PROBLEM DETAILS>
Which lines in the records below contain the word "matching"? Copy each one.

Stored data>
####

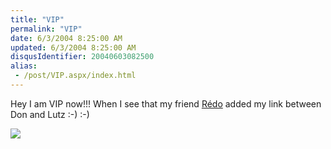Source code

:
 ```yaml
---
title: "VIP"
permalink: "VIP"
date: 6/3/2004 8:25:00 AM
updated: 6/3/2004 8:25:00 AM
disqusIdentifier: 20040603082500
alias:
 - /post/VIP.aspx/index.html
---
```

Hey I am VIP now!!! When I see that my friend [Rédo](http://blog.developpeur.org/redo) added my link between Don and Lutz :-) :-)

![](http://perso.wanadoo.fr/laurent.kempe/images/redo.png)

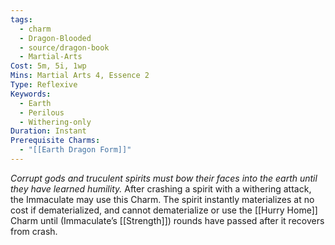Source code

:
 ```yaml
---
tags:
  - charm
  - Dragon-Blooded
  - source/dragon-book
  - Martial-Arts
Cost: 5m, 5i, 1wp
Mins: Martial Arts 4, Essence 2
Type: Reflexive
Keywords:
  - Earth
  - Perilous
  - Withering-only
Duration: Instant
Prerequisite Charms:
  - "[[Earth Dragon Form]]"
---
```

*Corrupt gods and truculent spirits must bow their faces into the earth until they have learned humility.*
After crashing a spirit with a withering attack, the Immaculate may use this Charm. The spirit instantly materializes at no cost if dematerialized, and cannot dematerialize or use the [[Hurry Home]] Charm until (Immaculate’s [[Strength]]) rounds have passed after it recovers from crash.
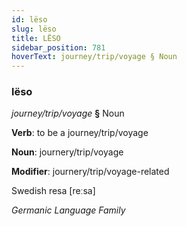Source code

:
 ```yaml
---
id: lëso
slug: lëso
title: LËSO
sidebar_position: 781
hoverText: journey/trip/voyage § Noun
---
```


### lëso

*journey/trip/voyage* **§** Noun

**Verb**: to be a journey/trip/voyage

**Noun**: journery/trip/voyage

**Modifier**: journery/trip/voyage-related

Swedish resa [reːsa]

*Germanic Language Family*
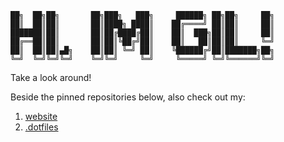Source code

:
 ```
██╗  ██╗██╗       ██╗███╗   ███╗     ██████╗ ██╗██╗     ██╗
██║  ██║██║       ██║████╗ ████║    ██╔════╝ ██║██║     ██║
███████║██║       ██║██╔████╔██║    ██║  ███╗██║██║     ██║
██╔══██║██║       ██║██║╚██╔╝██║    ██║   ██║██║██║     ╚═╝
██║  ██║██║▄█╗    ██║██║ ╚═╝ ██║    ╚██████╔╝██║███████╗██╗
╚═╝  ╚═╝╚═╝╚═╝    ╚═╝╚═╝     ╚═╝     ╚═════╝ ╚═╝╚══════╝╚═╝

```

Take a look around!

Beside the pinned repositories below, also check out my:

1. [website](https://gil.desmarais.de)
2. [.dotfiles](https://github.com/gildesmarais/dotfiles)
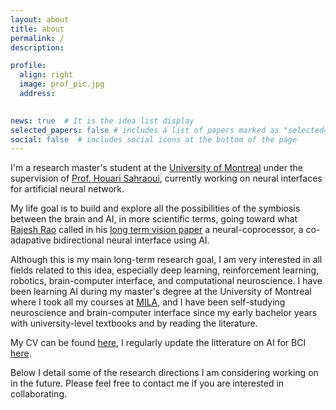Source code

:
 ```yaml
---
layout: about
title: about
permalink: /
description:  

profile:
  align: right
  image: prof_pic.jpg
  address: 
    

news: true  # It is the idea list display
selected_papers: false # includes a list of papers marked as "selected={true}"
social: false  # includes social icons at the bottom of the page
---
```

I'm a research master's student at the <a href="https://www.umontreal.ca/">University of Montreal</a> under the supervision of
 <a href="https://scholar.google.com/citations?user=xsUkTCEAAAAJ&hl=fr">Prof. Houari Sahraoui</a>, currently working on neural interfaces for artificial neural network.


My life goal is to build and explore all the possibilities of the symbiosis between the brain and AI, in more scientific terms, going toward what <a href="https://en.wikipedia.org/wiki/Rajesh_P._N._Rao"> Rajesh Rao</a> called in his  <a href="https://arxiv.org/abs/1811.11876">long term vision paper</a> a neural-coprocessor, a co-adapative bidirectional neural interface using AI.

Although this is my main long-term research goal, I am very interested in all fields related to this idea, especially deep learning, reinforcement learning, robotics, brain-computer interface, and computational neuroscience. I have been learning AI during my master's degree at the University of Montreal where I took all my courses at <a href="https://mila.quebec/en/">MILA</a>, and I have been self-studying neuroscience and brain-computer interface since my early bachelor years with university-level textbooks and by reading the literature.


My CV can be found [here](http://localhost:4000/atonkamanda/assets/pdf/CV_Aton_Kamanda.pdf), I regularly update the litterature on AI for BCI [here](https://github.com/atonkamanda/awesome-ai-brain-computer-interface).

Below I detail some of the research directions I am considering working on in the future. Please feel free to contact me if you are interested in collaborating.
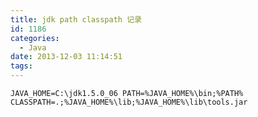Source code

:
 ```yaml
---
title: jdk path classpath 记录
id: 1186
categories:
  - Java
date: 2013-12-03 11:14:51
tags:
---
```


`JAVA_HOME=C:\jdk1.5.0_06
PATH=%JAVA_HOME%\bin;%PATH%
CLASSPATH=.;%JAVA_HOME%\lib;%JAVA_HOME%\lib\tools.jar`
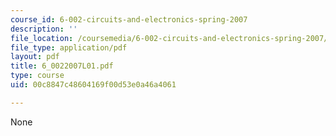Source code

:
 ```yaml
---
course_id: 6-002-circuits-and-electronics-spring-2007
description: ''
file_location: /coursemedia/6-002-circuits-and-electronics-spring-2007/00c8847c48604169f00d53e0a46a4061_6_0022007L01.pdf
file_type: application/pdf
layout: pdf
title: 6_0022007L01.pdf
type: course
uid: 00c8847c48604169f00d53e0a46a4061

---
```

None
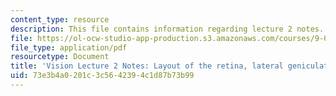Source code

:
 ```yaml
---
content_type: resource
description: This file contains information regarding lecture 2 notes.
file: https://ol-ocw-studio-app-production.s3.amazonaws.com/courses/9-04-sensory-systems-fall-2013/73e3b4a0201c3c5642394c1d87b73b99_MIT9_04F13_Vis2.pdf
file_type: application/pdf
resourcetype: Document
title: 'Vision Lecture 2 Notes: Layout of the retina, lateral geniculate nucleus'
uid: 73e3b4a0-201c-3c56-4239-4c1d87b73b99
---
```

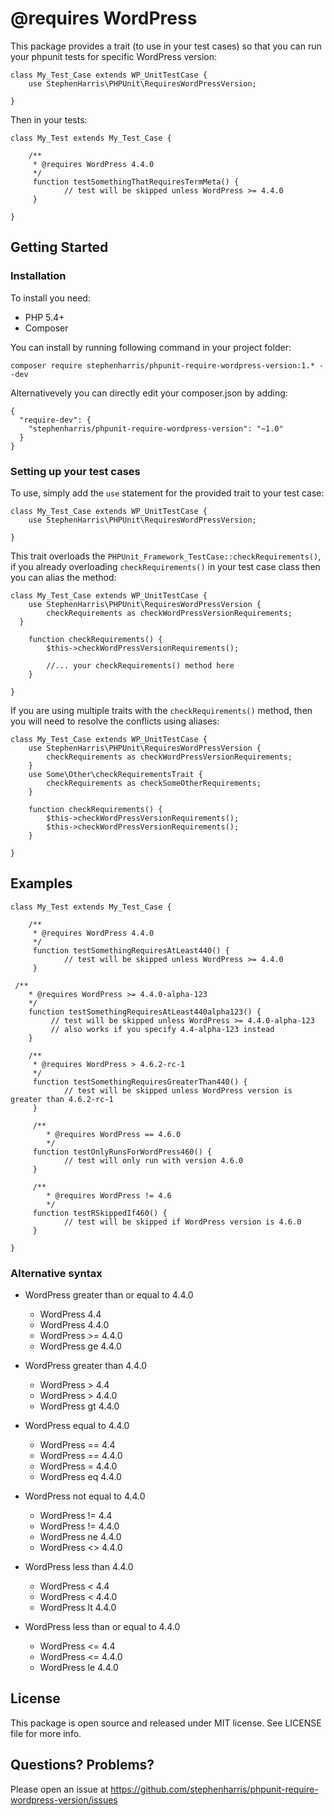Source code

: # @requires WordPress

This package provides a trait (to use in your test cases) so that you can run your
phpunit tests for specific WordPress version:

```
class My_Test_Case extends WP_UnitTestCase {
	use StephenHarris\PHPUnit\RequiresWordPressVersion;

}
```

Then in your tests:

```
class My_Test extends My_Test_Case {

	/**
	 * @requires WordPress 4.4.0
	 */
	 function testSomethingThatRequiresTermMeta() {
		 	// test will be skipped unless WordPress >= 4.4.0
	 }

}
```


## Getting Started

### Installation

To install you need:

- PHP 5.4+
- Composer

You can install by running following command in your project folder:

```
composer require stephenharris/phpunit-require-wordpress-version:1.* --dev
```

Alternativevely you can directly edit your composer.json by adding:

```
{
  "require-dev": {
    "stephenharris/phpunit-require-wordpress-version": "~1.0"
  }
}
```

### Setting up your test cases

To use, simply add the `use` statement for the provided trait to your test case:

```
class My_Test_Case extends WP_UnitTestCase {
	use StephenHarris\PHPUnit\RequiresWordPressVersion;

}
```

This trait overloads the `PHPUnit_Framework_TestCase::checkRequirements()`, if you
already overloading `checkRequirements()` in your test case class then you can alias
the method:

```
class My_Test_Case extends WP_UnitTestCase {
	use StephenHarris\PHPUnit\RequiresWordPressVersion {
		checkRequirements as checkWordPressVersionRequirements;
  }

	function checkRequirements() {
		$this->checkWordPressVersionRequirements();

		//... your checkRequirements() method here
	}

}
```

If you are using multiple traits with the `checkRequirements()` method, then you will
need to resolve the conflicts using aliases:

```
class My_Test_Case extends WP_UnitTestCase {
	use StephenHarris\PHPUnit\RequiresWordPressVersion {
		checkRequirements as checkWordPressVersionRequirements;
	}
	use Some\Other\checkRequirementsTrait {
		checkRequirements as checkSomeOtherRequirements;
	}

	function checkRequirements() {
		$this->checkWordPressVersionRequirements();
		$this->checkWordPressVersionRequirements();
	}

}
```

## Examples

```
class My_Test extends My_Test_Case {

	/**
	 * @requires WordPress 4.4.0
	 */
	 function testSomethingRequiresAtLeast440() {
		 	// test will be skipped unless WordPress >= 4.4.0
	 }

 /**
	* @requires WordPress >= 4.4.0-alpha-123
	*/
	function testSomethingRequiresAtLeast440alpha123() {
		 // test will be skipped unless WordPress >= 4.4.0-alpha-123
		 // also works if you specify 4.4-alpha-123 instead
	}

	/**
	 * @requires WordPress > 4.6.2-rc-1
	 */
	 function testSomethingRequiresGreaterThan440() {
			// test will be skipped unless WordPress version is greater than 4.6.2-rc-1
	 }

	 /**
		* @requires WordPress == 4.6.0
		*/
	 function testOnlyRunsForWordPress460() {
			// test will only run with version 4.6.0
	 }

	 /**
		* @requires WordPress != 4.6
		*/
	 function testRSkippedIf460() {
			// test will be skipped if WordPress version is 4.6.0
	 }

}
```

### Alternative syntax

* WordPress greater than or equal to 4.4.0
  - WordPress 4.4
  - WordPress 4.4.0
  - WordPress >= 4.4.0
  - WordPress ge 4.4.0

* WordPress greater than 4.4.0
  - WordPress > 4.4
  - WordPress > 4.4.0
  - WordPress gt 4.4.0

* WordPress equal to 4.4.0
  - WordPress == 4.4
  - WordPress == 4.4.0
  - WordPress = 4.4.0
  - WordPress eq 4.4.0

* WordPress not equal to 4.4.0
  - WordPress != 4.4
  - WordPress != 4.4.0
  - WordPress ne 4.4.0
  - WordPress <> 4.4.0

* WordPress less than 4.4.0
  - WordPress < 4.4
  - WordPress < 4.4.0
  - WordPress lt 4.4.0

* WordPress less than or equal to 4.4.0
  - WordPress <= 4.4
  - WordPress <= 4.4.0
  - WordPress le 4.4.0


## License

This package is open source and released under MIT license. See LICENSE file for more info.

## Questions? Problems?

Please open an issue at <https://github.com/stephenharris/phpunit-require-wordpress-version/issues>
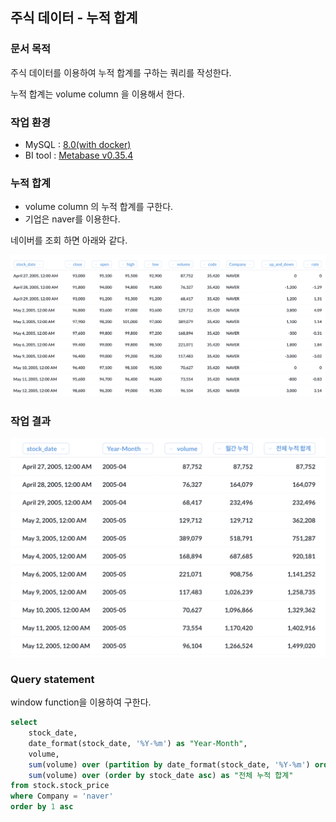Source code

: 주식 데이터 - 누적 합계
----

### 문서 목적
주식 데이터를 이용하여 누적 합계를 구하는 쿼리를 작성한다.

누적 합계는 volume column 을 이용해서 한다.

### 작업 환경
- MySQL : [8.0(with docker)](https://hub.docker.com/_/mysql)
- BI tool : [Metabase v0.35.4](https://www.metabase.com/)

### 누적 합계
- volume column 의 누적 합계를 구한다. 
- 기업은 naver를 이용한다.

네이버를 조회 하면 아래와 같다.

![alt text](1.png)

### 작업 결과
![alt text](2.png)


### Query statement

window function을 이용하여 구한다.

```sql
select
    stock_date,
    date_format(stock_date, '%Y-%m') as "Year-Month",
    volume,
    sum(volume) over (partition by date_format(stock_date, '%Y-%m') order by stock_date asc) as "월간 누적",
    sum(volume) over (order by stock_date asc) as "전체 누적 합계"
from stock.stock_price
where Company = 'naver'
order by 1 asc
```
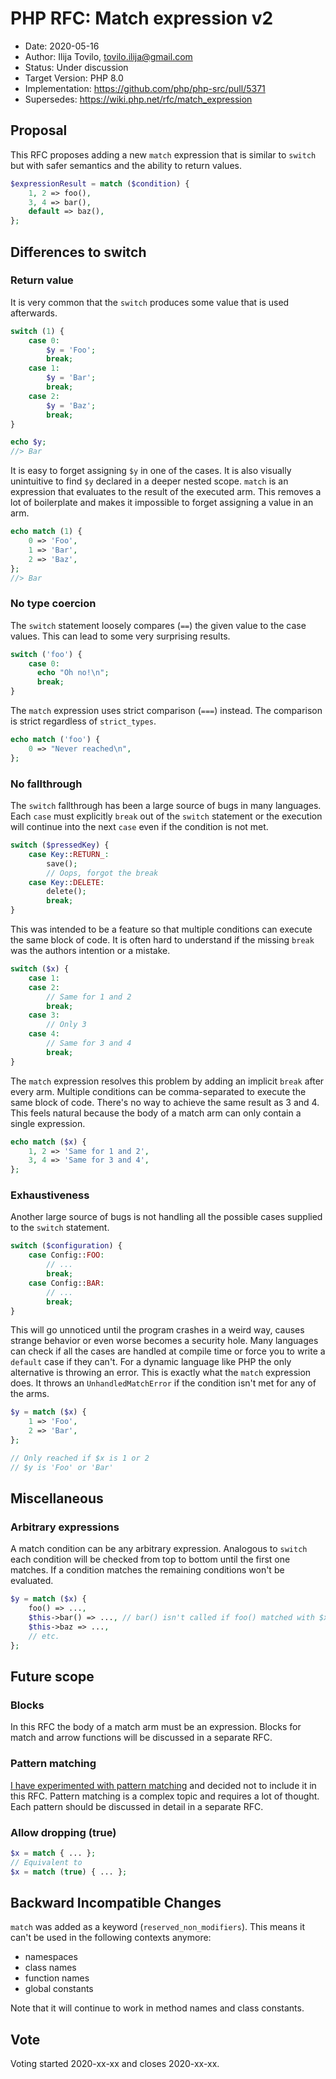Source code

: # PHP RFC: Match expression v2

* Date: 2020-05-16
* Author: Ilija Tovilo, tovilo.ilija@gmail.com
* Status: Under discussion
* Target Version: PHP 8.0
* Implementation: https://github.com/php/php-src/pull/5371
* Supersedes: https://wiki.php.net/rfc/match_expression

## Proposal

This RFC proposes adding a new `match` expression that is similar to `switch` but with safer semantics and the ability to return values.

```php
$expressionResult = match ($condition) {
    1, 2 => foo(),
    3, 4 => bar(),
    default => baz(),
};
```

## Differences to switch

### Return value

It is very common that the `switch` produces some value that is used afterwards.

```php
switch (1) {
    case 0:
        $y = 'Foo';
        break;
    case 1:
        $y = 'Bar';
        break;
    case 2:
        $y = 'Baz';
        break;
}

echo $y;
//> Bar
```

It is easy to forget assigning `$y` in one of the cases. It is also visually unintuitive to find `$y` declared in a deeper nested scope. `match` is an expression that evaluates to the result of the executed arm. This removes a lot of boilerplate and makes it impossible to forget assigning a value in an arm.

```php
echo match (1) {
    0 => 'Foo',
    1 => 'Bar',
    2 => 'Baz',
};
//> Bar
```

### No type coercion

The `switch` statement loosely compares (`==`) the given value to the case values. This can lead to some very surprising results.

```php
switch ('foo') {
    case 0:
      echo "Oh no!\n";
      break;
}
```

The `match` expression uses strict comparison (`===`) instead. The comparison is strict regardless of `strict_types`.

```php
echo match ('foo') {
    0 => "Never reached\n",
};
```

### No fallthrough

The `switch` fallthrough has been a large source of bugs in many languages. Each `case` must explicitly `break` out of the `switch` statement or the execution will continue into the next `case` even if the condition is not met.

```php
switch ($pressedKey) {
    case Key::RETURN_:
        save();
        // Oops, forgot the break
    case Key::DELETE:
        delete();
        break;
}
```

This was intended to be a feature so that multiple conditions can execute the same block of code. It is often hard to understand if the missing `break` was the authors intention or a mistake.

```php
switch ($x) {
    case 1:
    case 2:
        // Same for 1 and 2
        break;
    case 3:
        // Only 3
    case 4:
        // Same for 3 and 4
        break;
}
```

The `match` expression resolves this problem by adding an implicit `break` after every arm. Multiple conditions can be comma-separated to execute the same block of code. There's no way to achieve the same result as 3 and 4. This feels natural because the body of a match arm can only contain a single expression.

```php
echo match ($x) {
    1, 2 => 'Same for 1 and 2',
    3, 4 => 'Same for 3 and 4',
};
```

### Exhaustiveness

Another large source of bugs is not handling all the possible cases supplied to the `switch` statement.

```php
switch ($configuration) {
    case Config::FOO:
        // ...
        break;
    case Config::BAR:
        // ...
        break;
}
```

This will go unnoticed until the program crashes in a weird way, causes strange behavior or even worse becomes a security hole. Many languages can check if all the cases are handled at compile time or force you to write a `default` case if they can't. For a dynamic language like PHP the only alternative is throwing an error. This is exactly what the `match` expression does. It throws an `UnhandledMatchError` if the condition isn't met for any of the arms.

```php
$y = match ($x) {
    1 => 'Foo',
    2 => 'Bar',
};

// Only reached if $x is 1 or 2
// $y is 'Foo' or 'Bar'
```

## Miscellaneous

### Arbitrary expressions

A match condition can be any arbitrary expression. Analogous to `switch` each condition will be checked from top to bottom until the first one matches. If a condition matches the remaining conditions won't be evaluated.

```php
$y = match ($x) {
    foo() => ...,
    $this->bar() => ..., // bar() isn't called if foo() matched with $x
    $this->baz => ...,
    // etc.
};
```

## Future scope

### Blocks

In this RFC the body of a match arm must be an expression. Blocks for match and arrow functions will be discussed in a separate RFC.

### Pattern matching

[I have experimented with pattern matching](https://github.com/php/php-src/compare/master...iluuu1994:pattern-matching) and decided not to include it in this RFC. Pattern matching is a complex topic and requires a lot of thought. Each pattern should be discussed in detail in a separate RFC.

### Allow dropping (true)

```php
$x = match { ... };
// Equivalent to
$x = match (true) { ... };
```

## Backward Incompatible Changes

`match` was added as a keyword (`reserved_non_modifiers`). This means it can't be used in the following contexts anymore:

* namespaces
* class names
* function names
* global constants

Note that it will continue to work in method names and class constants.

## Vote

Voting started 2020-xx-xx and closes 2020-xx-xx.
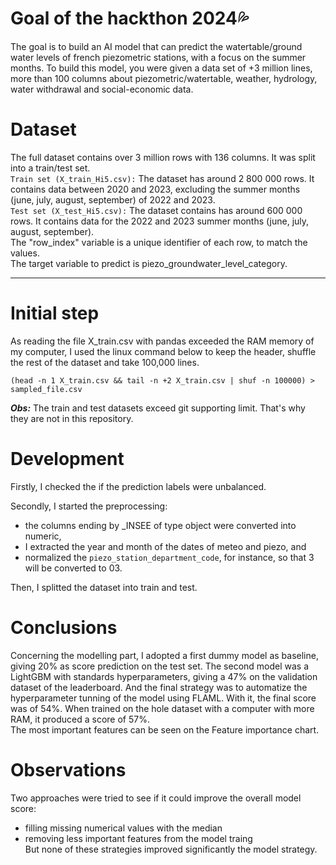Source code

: # Goal of the hackthon 2024💦
The goal is to build an AI model that can predict the watertable/ground water levels of french piezometric stations, with a focus on the summer months. To build this model, you were given a data set of +3 million lines, more than 100
columns about piezometric/watertable, weather, hydrology, water withdrawal and social-economic data.

# Dataset 
The full dataset contains over 3 million rows with 136 columns. It was split into a train/test set.    
`Train set (X_train_Hi5.csv):` The dataset has around 2 800 000 rows. It contains data between 2020 and 2023, excluding the summer months (june, july, august, september) of 2022 and 2023.    
`Test set (X_test_Hi5.csv):` The dataset contains has around 600 000 rows. It contains data for the 2022 and 2023 summer months (june, july, august, september).  
The "row_index" variable is a unique identifier of each row, to match the values.  
The target variable to predict is piezo_groundwater_level_category.

---

# Initial step

As reading the file X_train.csv with pandas exceeded the RAM memory of my computer, I used the linux command below
to keep the header, shuffle the rest of the dataset and take 100,000 lines.
```
(head -n 1 X_train.csv && tail -n +2 X_train.csv | shuf -n 100000) > sampled_file.csv
```

***Obs:*** The train and test datasets exceed git supporting limit. That's why they are not in this repository.  

# Development  

Firstly, I checked the if the prediction labels were unbalanced.  

Secondly, I started the preprocessing: 
- the columns ending by _INSEE of type object were converted into numeric, 
- I extracted the year and month of the dates of meteo and piezo, and
- normalized the `piezo_station_department_code`, for instance, so that 3 will be converted to 03.

Then, I splitted the dataset into train and test.

# Conclusions
Concerning the modelling part, I adopted a first dummy model as baseline, giving 20% as score prediction on the test set. The second model was a LightGBM with standards hyperparameters, giving a 47% on the validation dataset of the leaderboard. And the final strategy was to automatize the hyperparameter tunning of the model using FLAML. With it, the final score was of 54%. When trained on the hole dataset with a computer with more RAM, it produced a score of 57%.   
The most important features can be seen on the Feature importance chart.

# Observations

Two approaches were tried to see if it could improve the overall model score:  
- filling missing numerical values with the median  
- removing less important features from the model traing  
But none of these strategies improved significantly the model strategy.



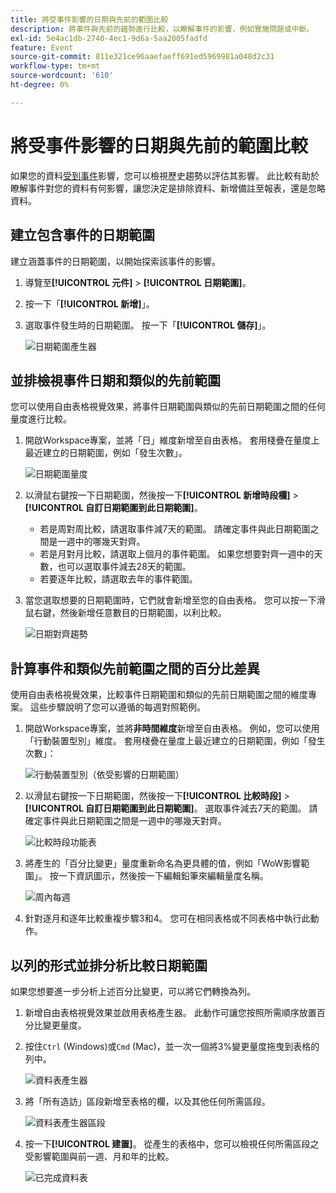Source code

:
 ```yaml
---
title: 將受事件影響的日期與先前的範圍比較
description: 將事件與先前的趨勢進行比較，以瞭解事件的影響，例如實施問題或中斷。
exl-id: 5e4ac1db-2740-4ec1-9d6a-5aa2005fadfd
feature: Event
source-git-commit: 811e321ce96aaefaeff691ed5969981a048d2c31
workflow-type: tm+mt
source-wordcount: '610'
ht-degree: 0%

---
```


# 將受事件影響的日期與先前的範圍比較

如果您的資料[受到事件](overview.md)影響，您可以檢視歷史趨勢以評估其影響。 此比較有助於瞭解事件對您的資料有何影響，讓您決定是排除資料、新增備註至報表，還是忽略資料。

## 建立包含事件的日期範圍

建立涵蓋事件的日期範圍，以開始探索該事件的影響。

1. 導覽至&#x200B;**[!UICONTROL 元件]** > **[!UICONTROL 日期範圍]**。
2. 按一下「**[!UICONTROL 新增]**」。
3. 選取事件發生時的日期範圍。 按一下「**[!UICONTROL 儲存]**」。

   ![日期範圍產生器](assets/date_range_builder.png)

## 並排檢視事件日期和類似的先前範圍

您可以使用自由表格視覺效果，將事件日期範圍與類似的先前日期範圍之間的任何量度進行比較。

1. 開啟Workspace專案，並將「日」維度新增至自由表格。 套用棧疊在量度上最近建立的日期範圍，例如「發生次數」。

   ![日期範圍量度](assets/date_range_metric.png)

2. 以滑鼠右鍵按一下日期範圍，然後按一下&#x200B;**[!UICONTROL 新增時段欄]** > **[!UICONTROL 自訂日期範圍到此日期範圍]**。
   * 若是周對周比較，請選取事件減7天的範圍。 請確定事件與此日期範圍之間是一週中的哪幾天對齊。
   * 若是月對月比較，請選取上個月的事件範圍。 如果您想要對齊一週中的天數，也可以選取事件減去28天的範圍。
   * 若要逐年比較，請選取去年的事件範圍。
3. 當您選取想要的日期範圍時，它們就會新增至您的自由表格。 您可以按一下滑鼠右鍵，然後新增任意數目的日期範圍，以利比較。

   ![日期對齊趨勢](assets/date_aligned_trends.png)

## 計算事件和類似先前範圍之間的百分比差異

使用自由表格視覺效果，比較事件日期範圍和類似的先前日期範圍之間的維度專案。 這些步驟說明了您可以遵循的每週對照範例。

1. 開啟Workspace專案，並將&#x200B;**非時間維度**&#x200B;新增至自由表格。 例如，您可以使用「行動裝置型別」維度。 套用棧疊在量度上最近建立的日期範圍，例如「發生次數」：

   ![行動裝置型別（依受影響的日期範圍）](assets/mobile_device_type.png)

2. 以滑鼠右鍵按一下日期範圍，然後按一下&#x200B;**[!UICONTROL 比較時段]** > **[!UICONTROL 自訂日期範圍到此日期範圍]**。 選取事件減去7天的範圍。 請確定事件與此日期範圍之間是一週中的哪幾天對齊。

   ![比較時段功能表](assets/compare_time_custom.png)

3. 將產生的「百分比變更」量度重新命名為更具體的值，例如「WoW影響範圍」。 按一下資訊圖示，然後按一下編輯鉛筆來編輯量度名稱。

   ![周內每週](assets/wow_affected_range.png)

4. 針對逐月和逐年比較重複步驟3和4。 您可在相同表格或不同表格中執行此動作。

## 以列的形式並排分析比較日期範圍

如果您想要進一步分析上述百分比變更，可以將它們轉換為列。

1. 新增自由表格視覺效果並啟用表格產生器。 此動作可讓您按照所需順序放置百分比變更量度。
2. 按住`Ctrl` (Windows)或`Cmd` (Mac)，並一次一個將3%變更量度拖曳到表格的列中。

   ![資料表產生器](assets/table_builder.png)

3. 將「所有造訪」區段新增至表格的欄，以及其他任何所需區段。

   ![資料表產生器區段](assets/table_builder_segments.png)

4. 按一下&#x200B;**[!UICONTROL 建置]**。 從產生的表格中，您可以檢視任何所需區段之受影響範圍與前一週、月和年的比較。

   ![已完成資料表](assets/table_builder_finished.png)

####

WRITTEN RESPONSE>
### Pattern matching
[I have experimented with pattern matching](https://github.com/php/php-src/compare/master...iluuu1994:pattern-matching) and decided not to include it in this RFC. Pattern matching is a complex topic and requires a lot of thought. Each pattern should be discussed in detail in a separate RFC.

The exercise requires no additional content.